İnsanlar nasıl isterse istesinler toplum tek bir sınıftan oluşamaz. Yüzyıllar boyunca, farklı katmanlara ve sınıflara ayrılmıştır. "Sınıf" kavramı, tarihin gelişiminin kapitalizm öncesi döneminin karakteristiğidir.
![Image Image](https://images.culturehatti.com/img/kultura-i-obshestvo/06/chto-takoe-soslovie.jpg)

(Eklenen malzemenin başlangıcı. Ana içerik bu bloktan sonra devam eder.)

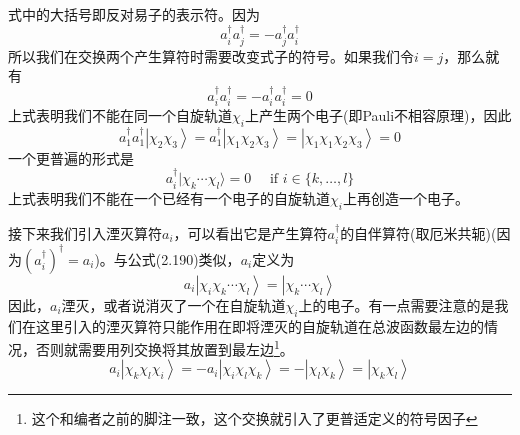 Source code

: \documentclass[12pt,a4paper,openany,twoside]{book}
\numberwithin{equation}{section}
\begin{document}
          式中的大括号即反对易子的表示符。因为
          \begin{equation}
            a_{i}^{\dagger} a_{j}^{\dagger}=-a_{j}^{\dagger} a_{i}^{\dagger}
          \end{equation}
          所以我们在交换两个产生算符时需要改变式子的符号。如果我们令$i=j$，那么就有
          \begin{equation}
            a_{i}^{\dagger} a_{i}^{\dagger}=-a_{i}^{\dagger} a_{i}^{\dagger}=0
          \end{equation}
          上式表明我们不能在同一个自旋轨道$\chi_i$上产生两个电子(即Pauli不相容原理)，因此
          \begin{equation}
            a_1^{\dagger}a_1^{\dagger}\left|\chi_2\chi_3\right\rangle=a_1^{\dagger}\left|\chi_1\chi_2\chi_3\right\rangle=\left|\chi_1\chi_1\chi_2\chi_3\right\rangle=0
          \end{equation}
          一个更普遍的形式是
          \begin{equation}
            a_{i}^{\dagger} | \chi_{k} \cdots \chi_{l} \rangle=0 \quad \text { if } i \in\{k, \ldots, l\}
          \end{equation}
          上式表明我们不能在一个已经有一个电子的自旋轨道$\chi_i$上再创造一个电子。
          
          接下来我们引入湮灭算符$a_i$，可以看出它是产生算符$a_i^{\dagger}$的自伴算符(取厄米共轭)(因为$(a_i^{\dagger})^\dagger=a_i$)。与公式(2.190)类似，$a_i$定义为
          \begin{equation}
            a_i\left|\chi_i\chi_k\cdots\chi_l\right\rangle=\left|\chi_k\cdots\chi_l\right\rangle
            \label{annihilation operator}
          \end{equation}
          因此，$a_i$湮灭，或者说消灭了一个在自旋轨道$\chi_i$上的电子。有一点需要注意的是我们在这里引入的湮灭算符只能作用在即将湮灭的自旋轨道在总波函数最左边的情况，否则就需要用列交换将其放置到最左边\footnote{这个和编者之前的脚注一致，这个交换就引入了更普适定义的符号因子}。
          \begin{equation}
            a_i\left|\chi_k\chi_l\chi_i\right\rangle=-a_i\left|\chi_i\chi_l\chi_k\right\rangle
            =-\left|\chi_l\chi_k\right\rangle=\left|\chi_k\chi_l\right\rangle
          \end{equation}
          
\end{document}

Emlak, belirli hak ve yükümlülüklerin verildiği sosyal bir gruptur. Bunlar ya hukukta reçete edilir ya da gümrükte korunur ve kuşaktan kuşağa aktarılır, mülk oluşumunun toplumun sınıf yapısı ile yakından bağlantılı olduğuna inanılır. Dahası, sayıları sınıf sayısını aşıyor. Bu tutarsızlık, ekonomik zorlama yöntemlerine ek olarak, maddi değerlerle ilgili olmayan başkaları da olduğu için ortaya çıkar. Örneğin, birçok sınıf sosyal işlevlerine göre göze çarpıyordu: askeri, dini vb. Bu sürecin oldukça uzun olduğunu ve bir mülk oluşturulmadan önce birkaç yüzyıl geçebileceğini belirtmek gerekir. Kastların aksine, sitelerde kalıtım ilkesi temel değildir. Bazılarına erişim satın alınabilir veya kazanılabilir. Belirli bir sınıfa ait bir işaret zorunlu sembolizmdi. Çeşitli süslemeler, özel nişanlar, giyim eşyaları ve hatta saç modelleri olabilir. Buna ek olarak, çoğu mülk kendi ahlaki ilkelerini geliştirmiştir: On dördüncü ve on beşinci yüzyıl Fransa'sı, sınıf toplumunun klasik bir örneğidir. Bu dönemde, tüm ülke üç sınıfa ayrıldı: din adamları, asalet ve üçüncü mülk. Hak ve yükümlülükleri açıkça belirtilmişti. Her sınıftan Genel Devletlerde temsilcilerini aday gösterdiler. Bu nedenle, her 3 sınıf da ülkeyi yönetme sürecine katıldı. Bununla birlikte, asalet ve din adamları vergilerden muaf tutulmuş, yüksek devlet görevlerine tercihli erişime sahipti ve halklarınkinden farklı olarak kendi yaşam biçimlerini geliştirdiler. Mevcut emlak sistemi 16. yüzyılın ortalarında parçalanmaya başladı ve Fransız Devrimi tarafından tamamen yok edildi.